I voted ALL of them!

In addition to the great ideas of the options, my other would be to fund all young aspiring musicians with a major scholarship fund. Also, I'd go to Russia, have the time of my life there in the Music scene, become a Russian musicologist, speak Russia, etc., then return... wait... no, I might not go back to the US.


----------



## EricABQ (Jul 10, 2012)

I'm not going to lie, if I had a billion I would live a life of luxury and privilege. 

I'd certainly give to charity, but that would mainly be for tax purposes and to keep up appearances. 

Actually, I think billionaires should use their money to expand whatever industry created their wealth so that more jobs are created.
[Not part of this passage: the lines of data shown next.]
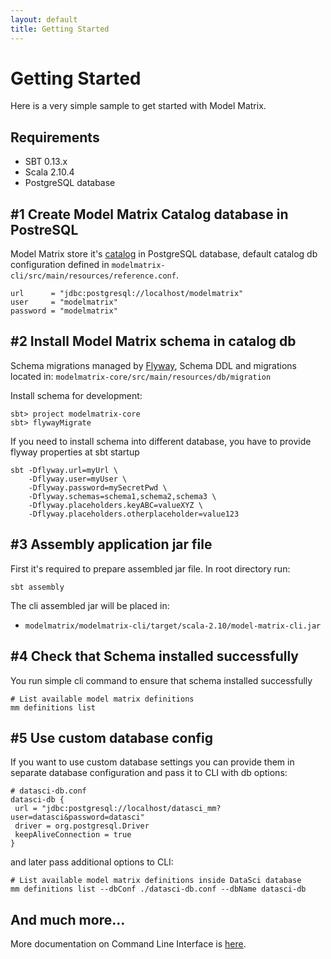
 ```yaml
---
layout: default
title: Getting Started
---
```


# Getting Started

Here is a very simple sample to get started with Model Matrix.

## Requirements

- SBT 0.13.x
- Scala 2.10.4
- PostgreSQL database


## #1 Create Model Matrix Catalog database in PostreSQL

Model Matrix store it's [catalog](doc/philosophy.html#model-matrix-catalog) in PostgreSQL database, default catalog db configuration 
defined in `modelmatrix-cli/src/main/resources/reference.conf`. 

    url      = "jdbc:postgresql://localhost/modelmatrix"  
    user     = "modelmatrix"  
    password = "modelmatrix"

## #2 Install Model Matrix schema in catalog db

Schema migrations managed by [Flyway](http://flywaydb.org), 
Schema DDL and migrations located in: `modelmatrix-core/src/main/resources/db/migration`

Install schema for development:

    sbt> project modelmatrix-core  
    sbt> flywayMigrate 
    
If you need to install schema into different database, you have to provide flyway properties at sbt startup

    sbt -Dflyway.url=myUrl \
        -Dflyway.user=myUser \
        -Dflyway.password=mySecretPwd \
        -Dflyway.schemas=schema1,schema2,schema3 \
        -Dflyway.placeholders.keyABC=valueXYZ \
        -Dflyway.placeholders.otherplaceholder=value123

## #3 Assembly application jar file

First it's required to prepare assembled jar file. In root directory run:

    sbt assembly
    
The cli assembled jar will be placed in:
  - `modelmatrix/modelmatrix-cli/target/scala-2.10/model-matrix-cli.jar`

## #4 Check that Schema installed successfully

You run simple cli command to ensure that schema installed successfully
   
    # List available model matrix definitions
    mm definitions list
    
## #5 Use custom database config
    
If you want to use custom database settings you can provide them in 
separate database configuration and pass it to CLI with db options:
    
    # datasci-db.conf
    datasci-db {
     url = "jdbc:postgresql://localhost/datasci_mm?user=datasci&password=datasci"
     driver = org.postgresql.Driver
     keepAliveConnection = true      
    }    
    
and later pass additional options to CLI:
    
    # List available model matrix definitions inside DataSci database
    mm definitions list --dbConf ./datasci-db.conf --dbName datasci-db
   

## And much more…

More documentation on Command Line Interface is [here](doc/cli.html).

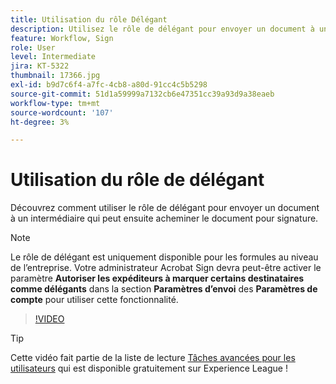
 ```yaml
---
title: Utilisation du rôle Délégant
description: Utilisez le rôle de délégant pour envoyer un document à un intermédiaire qui peut ensuite acheminer le document pour signature
feature: Workflow, Sign
role: User
level: Intermediate
jira: KT-5322
thumbnail: 17366.jpg
exl-id: b9d7c6f4-a7fc-4cb8-a80d-91cc4c5b5298
source-git-commit: 51d1a59999a7132cb6e47351cc39a93d9a38eaeb
workflow-type: tm+mt
source-wordcount: '107'
ht-degree: 3%

---
```


# Utilisation du rôle de délégant

Découvrez comment utiliser le rôle de délégant pour envoyer un document à un intermédiaire qui peut ensuite acheminer le document pour signature.

>[!NOTE]
>
>Le rôle de délégant est uniquement disponible pour les formules au niveau de l’entreprise. Votre administrateur Acrobat Sign devra peut-être activer le paramètre **Autoriser les expéditeurs à marquer certains destinataires comme délégants** dans la section **Paramètres d’envoi** des **Paramètres de compte** pour utiliser cette fonctionnalité.

>[!VIDEO](https://video.tv.adobe.com/v/343621?quality=12&learn=on&hidetitle=true)

>[!TIP]
>
>Cette vidéo fait partie de la liste de lecture [Tâches avancées pour les utilisateurs](https://experienceleague.adobe.com/fr/playlists/acrobat-sign-perform-advanced-tasks-business-users) qui est disponible gratuitement sur Experience League !
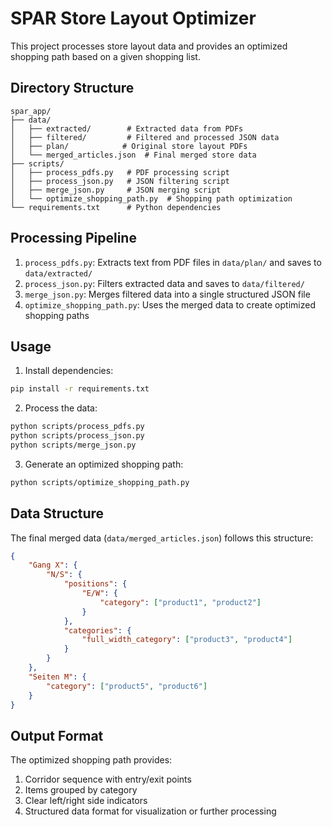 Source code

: # SPAR Store Layout Optimizer

This project processes store layout data and provides an optimized shopping path based on a given shopping list.

## Directory Structure

```
spar_app/
├── data/
│   ├── extracted/        # Extracted data from PDFs
│   ├── filtered/         # Filtered and processed JSON data
│   ├── plan/            # Original store layout PDFs
│   └── merged_articles.json  # Final merged store data
├── scripts/
│   ├── process_pdfs.py   # PDF processing script
│   ├── process_json.py   # JSON filtering script
│   ├── merge_json.py     # JSON merging script
│   └── optimize_shopping_path.py  # Shopping path optimization
└── requirements.txt      # Python dependencies
```

## Processing Pipeline

1. `process_pdfs.py`: Extracts text from PDF files in `data/plan/` and saves to `data/extracted/`
2. `process_json.py`: Filters extracted data and saves to `data/filtered/`
3. `merge_json.py`: Merges filtered data into a single structured JSON file
4. `optimize_shopping_path.py`: Uses the merged data to create optimized shopping paths

## Usage

1. Install dependencies:
```bash
pip install -r requirements.txt
```

2. Process the data:
```bash
python scripts/process_pdfs.py
python scripts/process_json.py
python scripts/merge_json.py
```

3. Generate an optimized shopping path:
```bash
python scripts/optimize_shopping_path.py
```

## Data Structure

The final merged data (`data/merged_articles.json`) follows this structure:
```json
{
    "Gang X": {
        "N/S": {
            "positions": {
                "E/W": {
                    "category": ["product1", "product2"]
                }
            },
            "categories": {
                "full_width_category": ["product3", "product4"]
            }
        }
    },
    "Seiten M": {
        "category": ["product5", "product6"]
    }
}
```

## Output Format

The optimized shopping path provides:
1. Corridor sequence with entry/exit points
2. Items grouped by category
3. Clear left/right side indicators
4. Structured data format for visualization or further processing  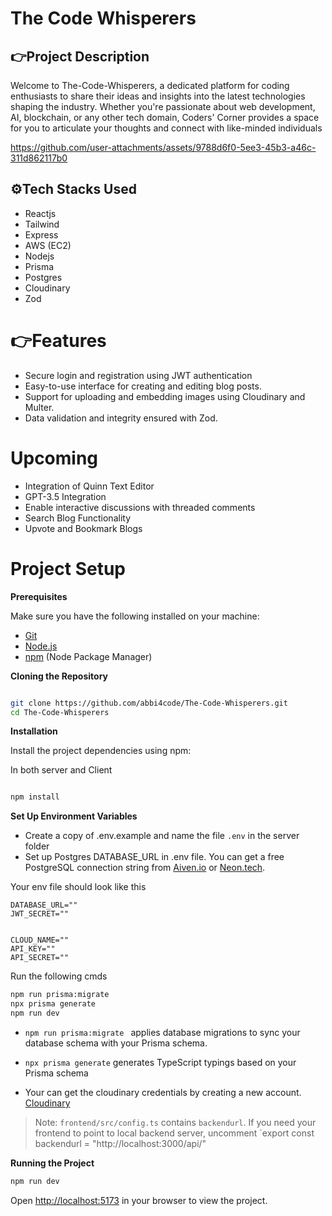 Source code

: #  The Code Whisperers

## 👉Project Description

Welcome to The-Code-Whisperers, a dedicated platform for coding enthusiasts to share their ideas and insights into the latest
technologies shaping the industry. Whether you're passionate about web development,
AI, blockchain, or any other tech domain, Coders' Corner provides a space for you to articulate your thoughts and connect with like-minded individuals



https://github.com/user-attachments/assets/9788d6f0-5ee3-45b3-a46c-311d862117b0

## ⚙️Tech Stacks Used
- Reactjs
- Tailwind
- Express
- AWS (EC2) 
- Nodejs
- Prisma
- Postgres
- Cloudinary
- Zod

# 👉Features

- Secure login and registration using JWT authentication
- Easy-to-use interface for creating and editing blog posts.
- Support for uploading and embedding images using Cloudinary and Multer.
- Data validation and integrity ensured with Zod.
 
# Upcoming
- Integration of Quinn Text Editor
- GPT-3.5 Integration
- Enable interactive discussions with threaded comments
- Search Blog Functionality
- Upvote and Bookmark Blogs

# Project Setup


**Prerequisites**

Make sure you have the following installed on your machine:

- [Git](https://git-scm.com/)
- [Node.js](https://nodejs.org/en)
- [npm](https://www.npmjs.com/) (Node Package Manager)

**Cloning the Repository**

```bash

git clone https://github.com/abbi4code/The-Code-Whisperers.git
cd The-Code-Whisperers
```

**Installation**

Install the project dependencies using npm:

In both server and Client

```bash

npm install

```

**Set Up Environment Variables**

- Create a copy of .env.example and name the file `.env` in the server folder
- Set up Postgres DATABASE_URL in .env file. You can get a free PostgreSQL connection string from [Aiven.io](https://aiven.io/) or [Neon.tech](https://neon.tech/).

Your env file should look like this

```env
DATABASE_URL=""
JWT_SECRET=""


CLOUD_NAME=""
API_KEY=""
API_SECRET=""
```
Run the following cmds 

```bash
npm run prisma:migrate
npx prisma generate
npm run dev
```


- `npm run prisma:migrate ` applies database migrations to sync your database schema with your Prisma schema.
- `npx prisma generate` generates TypeScript typings based on your Prisma schema

- Your can get the cloudinary credentials by creating a new account. [Cloudinary](https://cloudinary.com/)

> Note: `frontend/src/config.ts` contains `backendurl`. If you need your frontend to point to local backend server, uncomment `export const backendurl = "http://localhost:3000/api/"

**Running the Project**

```bash
npm run dev
```

Open [http://localhost:5173](http://localhost:5173) in your browser to view the project.



  
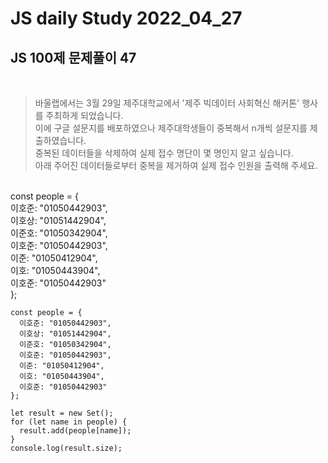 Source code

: # JS daily Study 2022_04_27 <br>
## JS 100제 문제풀이 47<br>
<br>

>바울랩에서는 3월 29일 제주대학교에서 '제주 빅데이터 사회혁신 해커톤' 행사를 주최하게 되었습니다.<br> 
이에 구글 설문지를 배포하였으나 제주대학생들이 중복해서 n개씩 설문지를 제출하였습니다.<br> 
중복된 데이터들을 삭제하여 실제 접수 명단이 몇 명인지 알고 싶습니다.<br>
아래 주어진 데이터들로부터 중복을 제거하여 실제 접수 인원을 출력해 주세요.<br>
<br>
const people = {<br>
  이호준: "01050442903",<br>
  이호상: "01051442904",<br>
  이준호: "01050342904",<br>
  이호준: "01050442903",<br>
  이준: "01050412904",<br>
  이호: "01050443904",<br>
  이호준: "01050442903"<br>
};

```
const people = {
  이호준: "01050442903",
  이호상: "01051442904",
  이준호: "01050342904",
  이호준: "01050442903",
  이준: "01050412904",
  이호: "01050443904",
  이호준: "01050442903"
};

let result = new Set();
for (let name in people) {
  result.add(people[name]);
}
console.log(result.size);
``` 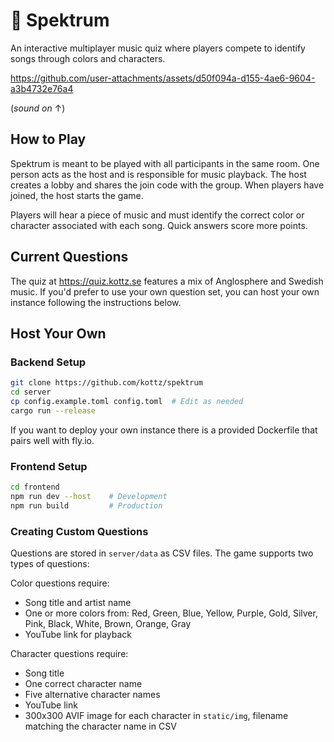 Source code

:# 🎵 Spektrum

An interactive multiplayer music quiz where players compete to identify songs through colors and characters.

https://github.com/user-attachments/assets/d50f094a-d155-4ae6-9604-a3b4732e76a4

(*sound on* ↑)

## How to Play

Spektrum is meant to be played with all participants in the same room. One person acts as the host and is responsible for music playback. The host creates a lobby and shares the join code with the group. When players have joined, the host starts the game.

Players will hear a piece of music and must identify the correct color or character associated with each song. Quick answers score more points.

## Current Questions

The quiz at https://quiz.kottz.se features a mix of Anglosphere and Swedish music. If you'd prefer to use your own question set, you can host your own instance following the instructions below.

## Host Your Own

### Backend Setup
```bash
git clone https://github.com/kottz/spektrum
cd server
cp config.example.toml config.toml  # Edit as needed
cargo run --release
```

If you want to deploy your own instance there is a provided Dockerfile that pairs well with fly.io.

### Frontend Setup
```bash
cd frontend
npm run dev --host    # Development
npm run build         # Production
```

### Creating Custom Questions

Questions are stored in `server/data` as CSV files. The game supports two types of questions:

Color questions require:
- Song title and artist name
- One or more colors from: Red, Green, Blue, Yellow, Purple, Gold, Silver, Pink, Black, White, Brown, Orange, Gray
- YouTube link for playback

Character questions require:
- Song title
- One correct character name
- Five alternative character names
- YouTube link
- 300x300 AVIF image for each character in `static/img`, filename matching the character name in CSV
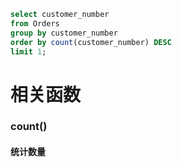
 ```SQL
select customer_number
from Orders
group by customer_number
order by count(customer_number) DESC
limit 1; 
   ```

# 相关函数
### count() 
#### 统计数量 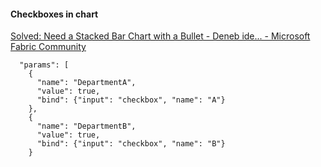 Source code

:
#### Checkboxes in chart
[Solved: Need a Stacked Bar Chart with a Bullet - Deneb ide... - Microsoft Fabric Community](https://community.fabric.microsoft.com/t5/Desktop/Need-a-Stacked-Bar-Chart-with-a-Bullet-Deneb-ideas/td-p/3472028)
```
  "params": [
    {
      "name": "DepartmentA",
      "value": true,
      "bind": {"input": "checkbox", "name": "A"}
    },
    {
      "name": "DepartmentB",
      "value": true,
      "bind": {"input": "checkbox", "name": "B"}
    }
``` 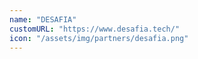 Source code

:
 ```yaml
---
name: "DESAFIA"
customURL: "https://www.desafia.tech/"
icon: "/assets/img/partners/desafia.png"
---
```

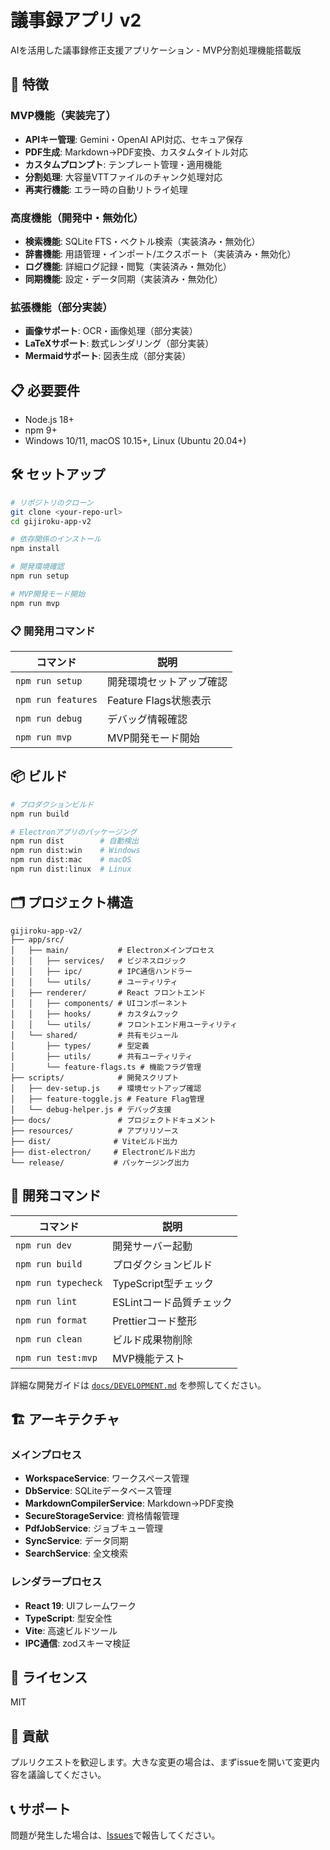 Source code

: # 議事録アプリ v2

AIを活用した議事録修正支援アプリケーション - MVP分割処理機能搭載版

## 🚀 特徴

### MVP機能（実装完了）
- **APIキー管理**: Gemini・OpenAI API対応、セキュア保存
- **PDF生成**: Markdown→PDF変換、カスタムタイトル対応
- **カスタムプロンプト**: テンプレート管理・適用機能
- **分割処理**: 大容量VTTファイルのチャンク処理対応
- **再実行機能**: エラー時の自動リトライ処理

### 高度機能（開発中・無効化）
- **検索機能**: SQLite FTS・ベクトル検索（実装済み・無効化）
- **辞書機能**: 用語管理・インポート/エクスポート（実装済み・無効化）
- **ログ機能**: 詳細ログ記録・閲覧（実装済み・無効化）
- **同期機能**: 設定・データ同期（実装済み・無効化）

### 拡張機能（部分実装）
- **画像サポート**: OCR・画像処理（部分実装）
- **LaTeXサポート**: 数式レンダリング（部分実装）
- **Mermaidサポート**: 図表生成（部分実装）

## 📋 必要要件

- Node.js 18+
- npm 9+
- Windows 10/11, macOS 10.15+, Linux (Ubuntu 20.04+)

## 🛠️ セットアップ

```bash
# リポジトリのクローン
git clone <your-repo-url>
cd gijiroku-app-v2

# 依存関係のインストール
npm install

# 開発環境確認
npm run setup

# MVP開発モード開始
npm run mvp
```

### 📋 開発用コマンド

| コマンド | 説明 |
|---------|------|
| `npm run setup` | 開発環境セットアップ確認 |
| `npm run features` | Feature Flags状態表示 |
| `npm run debug` | デバッグ情報確認 |
| `npm run mvp` | MVP開発モード開始 |

## 📦 ビルド

```bash
# プロダクションビルド
npm run build

# Electronアプリのパッケージング
npm run dist        # 自動検出
npm run dist:win    # Windows
npm run dist:mac    # macOS  
npm run dist:linux  # Linux
```

## 🗂️ プロジェクト構造

```
gijiroku-app-v2/
├── app/src/
│   ├── main/           # Electronメインプロセス
│   │   ├── services/   # ビジネスロジック
│   │   ├── ipc/        # IPC通信ハンドラー
│   │   └── utils/      # ユーティリティ
│   ├── renderer/       # React フロントエンド
│   │   ├── components/ # UIコンポーネント
│   │   ├── hooks/      # カスタムフック
│   │   └── utils/      # フロントエンド用ユーティリティ
│   └── shared/         # 共有モジュール
│       ├── types/      # 型定義
│       ├── utils/      # 共有ユーティリティ
│       └── feature-flags.ts # 機能フラグ管理
├── scripts/            # 開発スクリプト
│   ├── dev-setup.js    # 環境セットアップ確認
│   ├── feature-toggle.js # Feature Flag管理
│   └── debug-helper.js # デバッグ支援
├── docs/               # プロジェクトドキュメント
├── resources/          # アプリリソース
├── dist/              # Viteビルド出力
├── dist-electron/     # Electronビルド出力
└── release/           # パッケージング出力
```

## 🔧 開発コマンド

| コマンド | 説明 |
|---------|------|
| `npm run dev` | 開発サーバー起動 |
| `npm run build` | プロダクションビルド |
| `npm run typecheck` | TypeScript型チェック |
| `npm run lint` | ESLintコード品質チェック |
| `npm run format` | Prettierコード整形 |
| `npm run clean` | ビルド成果物削除 |
| `npm run test:mvp` | MVP機能テスト |

詳細な開発ガイドは [`docs/DEVELOPMENT.md`](./docs/DEVELOPMENT.md) を参照してください。

## 🏗️ アーキテクチャ

### メインプロセス
- **WorkspaceService**: ワークスペース管理
- **DbService**: SQLiteデータベース管理
- **MarkdownCompilerService**: Markdown→PDF変換
- **SecureStorageService**: 資格情報管理
- **PdfJobService**: ジョブキュー管理
- **SyncService**: データ同期
- **SearchService**: 全文検索

### レンダラープロセス
- **React 19**: UIフレームワーク
- **TypeScript**: 型安全性
- **Vite**: 高速ビルドツール
- **IPC通信**: zodスキーマ検証

## 📝 ライセンス

MIT

## 🤝 貢献

プルリクエストを歓迎します。大きな変更の場合は、まずissueを開いて変更内容を議論してください。

## 📞 サポート

問題が発生した場合は、[Issues](https://github.com/your-username/gijiroku-app-v2/issues)で報告してください。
Investing in job creation is at least as important as giving to charity.


----------



## Celloman (Sep 30, 2006)

If I was a billionaire...

...........Well, I sure as heck wouldn't give _you_ any of it, that's for sure.


----------



## drpraetorus (Aug 9, 2012)

If I were a rich man. 




I have thought about this a great deal and have come to the conclusion that being a billionaire would not be rich enough to do what I really want. I think this would be a good amount: $777, 777,777,777,777,777,777,777,777.77 Note the impressive symmetry of the sevens. Right down to 77 cents.

I would not buy a huge house for myself, I don't need one. But I would take my music to Hollywood and have it recorded by the studio musicians. They are actually the best in the world. Although high priced.

I would have my 1977 Corvette professionally restored. All black high gloss exterior black interior.

I would buy a 1953 Rolls Royce.

I would by my wife a mortuary. No joke, she would like it.

I would make sure that arts organizations are funded. For the Utah Symphony, I would underwrite a Shostakovich symphony series. A concert version of Lady Macbeth of Mtszensk. A Mozart wind concerto series.

In downtown Salt Lake, I would restore one of the old Beuax-Arts theaters and use it for a summer light opera/musical company for G&S, Offenbach, Gershwin, Suppe etc. productions.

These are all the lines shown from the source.